Task objective: In the lines below, look for "pico". Copy each line where it appears.

Raw data:
---

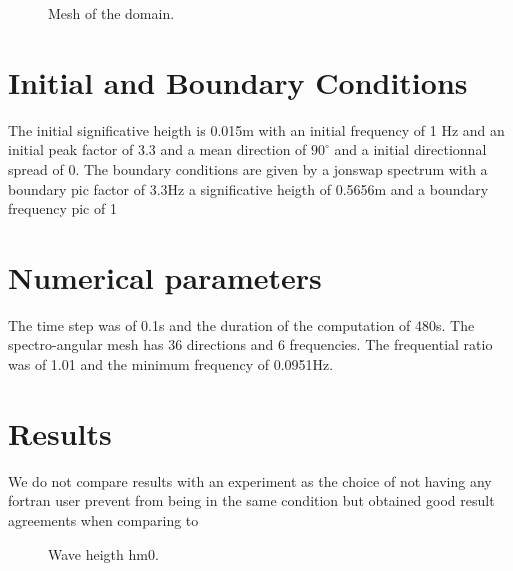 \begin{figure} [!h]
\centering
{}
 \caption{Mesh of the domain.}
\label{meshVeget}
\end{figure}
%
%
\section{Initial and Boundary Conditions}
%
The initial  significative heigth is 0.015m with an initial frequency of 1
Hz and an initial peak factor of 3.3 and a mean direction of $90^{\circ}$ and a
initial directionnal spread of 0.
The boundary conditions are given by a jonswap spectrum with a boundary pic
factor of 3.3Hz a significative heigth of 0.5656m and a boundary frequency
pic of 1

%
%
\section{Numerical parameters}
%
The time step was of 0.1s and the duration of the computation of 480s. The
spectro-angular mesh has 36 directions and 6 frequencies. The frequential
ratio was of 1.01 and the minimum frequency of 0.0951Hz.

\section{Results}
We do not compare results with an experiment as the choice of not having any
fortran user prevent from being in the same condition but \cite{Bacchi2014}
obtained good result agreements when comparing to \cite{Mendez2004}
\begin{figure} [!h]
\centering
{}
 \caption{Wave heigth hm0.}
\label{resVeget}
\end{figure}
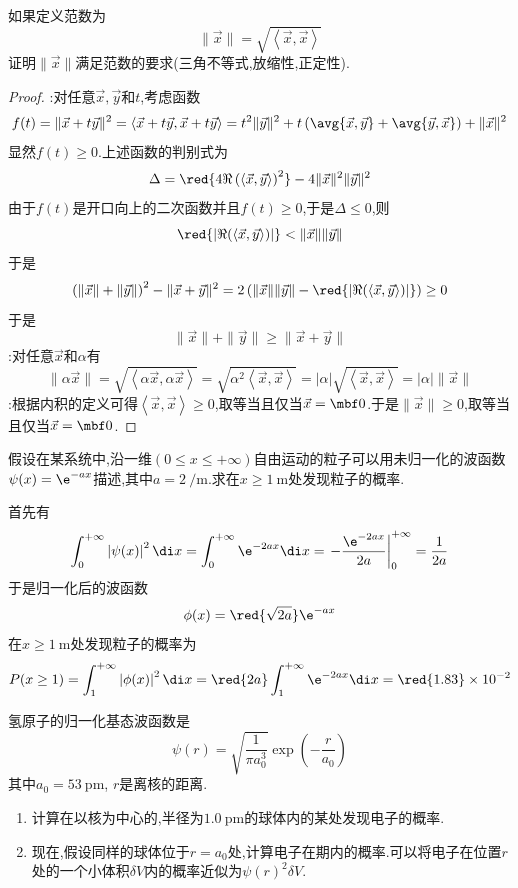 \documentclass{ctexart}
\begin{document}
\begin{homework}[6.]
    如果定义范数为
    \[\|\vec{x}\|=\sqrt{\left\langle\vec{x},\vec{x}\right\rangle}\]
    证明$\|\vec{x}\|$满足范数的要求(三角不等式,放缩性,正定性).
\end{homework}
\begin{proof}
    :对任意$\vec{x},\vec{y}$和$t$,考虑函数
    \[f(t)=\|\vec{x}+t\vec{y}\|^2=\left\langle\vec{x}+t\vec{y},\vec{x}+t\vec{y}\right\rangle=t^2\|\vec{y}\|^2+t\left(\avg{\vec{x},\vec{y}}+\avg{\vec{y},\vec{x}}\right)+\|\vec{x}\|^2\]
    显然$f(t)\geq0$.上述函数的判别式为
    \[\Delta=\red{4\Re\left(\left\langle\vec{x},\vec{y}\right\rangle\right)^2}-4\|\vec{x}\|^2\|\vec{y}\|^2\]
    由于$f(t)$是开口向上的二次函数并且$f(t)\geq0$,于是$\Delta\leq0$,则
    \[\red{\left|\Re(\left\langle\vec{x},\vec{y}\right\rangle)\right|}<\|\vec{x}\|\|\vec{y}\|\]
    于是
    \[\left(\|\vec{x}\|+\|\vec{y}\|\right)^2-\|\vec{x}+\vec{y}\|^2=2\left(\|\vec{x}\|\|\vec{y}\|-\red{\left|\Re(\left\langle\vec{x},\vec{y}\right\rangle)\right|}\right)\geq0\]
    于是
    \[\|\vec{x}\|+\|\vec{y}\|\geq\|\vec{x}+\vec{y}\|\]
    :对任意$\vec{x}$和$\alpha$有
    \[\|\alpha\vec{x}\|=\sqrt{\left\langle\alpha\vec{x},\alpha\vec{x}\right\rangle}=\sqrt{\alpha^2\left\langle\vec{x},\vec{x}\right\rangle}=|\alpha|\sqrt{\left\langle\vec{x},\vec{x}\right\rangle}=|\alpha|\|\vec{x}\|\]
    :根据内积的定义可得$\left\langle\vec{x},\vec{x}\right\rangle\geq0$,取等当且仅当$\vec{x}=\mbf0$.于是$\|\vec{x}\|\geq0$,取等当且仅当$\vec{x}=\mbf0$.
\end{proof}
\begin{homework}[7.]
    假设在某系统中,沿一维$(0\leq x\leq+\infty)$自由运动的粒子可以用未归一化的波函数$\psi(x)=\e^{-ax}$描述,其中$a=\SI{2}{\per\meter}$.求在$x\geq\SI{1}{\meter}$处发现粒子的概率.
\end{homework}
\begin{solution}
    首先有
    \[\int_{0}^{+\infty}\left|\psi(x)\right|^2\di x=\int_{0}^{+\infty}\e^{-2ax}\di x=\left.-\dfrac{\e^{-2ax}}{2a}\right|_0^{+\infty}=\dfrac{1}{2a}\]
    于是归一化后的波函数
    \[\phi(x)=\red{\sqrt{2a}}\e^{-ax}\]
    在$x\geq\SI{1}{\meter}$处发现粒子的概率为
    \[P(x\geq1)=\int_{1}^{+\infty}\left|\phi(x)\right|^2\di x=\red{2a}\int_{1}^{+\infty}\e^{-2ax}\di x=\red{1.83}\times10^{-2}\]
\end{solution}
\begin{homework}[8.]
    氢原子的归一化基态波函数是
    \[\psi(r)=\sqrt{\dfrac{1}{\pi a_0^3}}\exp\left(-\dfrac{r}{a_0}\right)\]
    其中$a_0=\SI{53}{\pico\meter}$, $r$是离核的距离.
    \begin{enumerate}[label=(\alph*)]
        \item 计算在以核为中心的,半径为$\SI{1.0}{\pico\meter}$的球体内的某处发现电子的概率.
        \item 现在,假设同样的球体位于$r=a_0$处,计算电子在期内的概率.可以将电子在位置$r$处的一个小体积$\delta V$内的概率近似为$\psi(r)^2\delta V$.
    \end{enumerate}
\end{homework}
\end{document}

---

Output:
    其中$a_0=\SI{53}{\pico\meter}$, $r$是离核的距离.
        \item 计算在以核为中心的,半径为$\SI{1.0}{\pico\meter}$的球体内的某处发现电子的概率.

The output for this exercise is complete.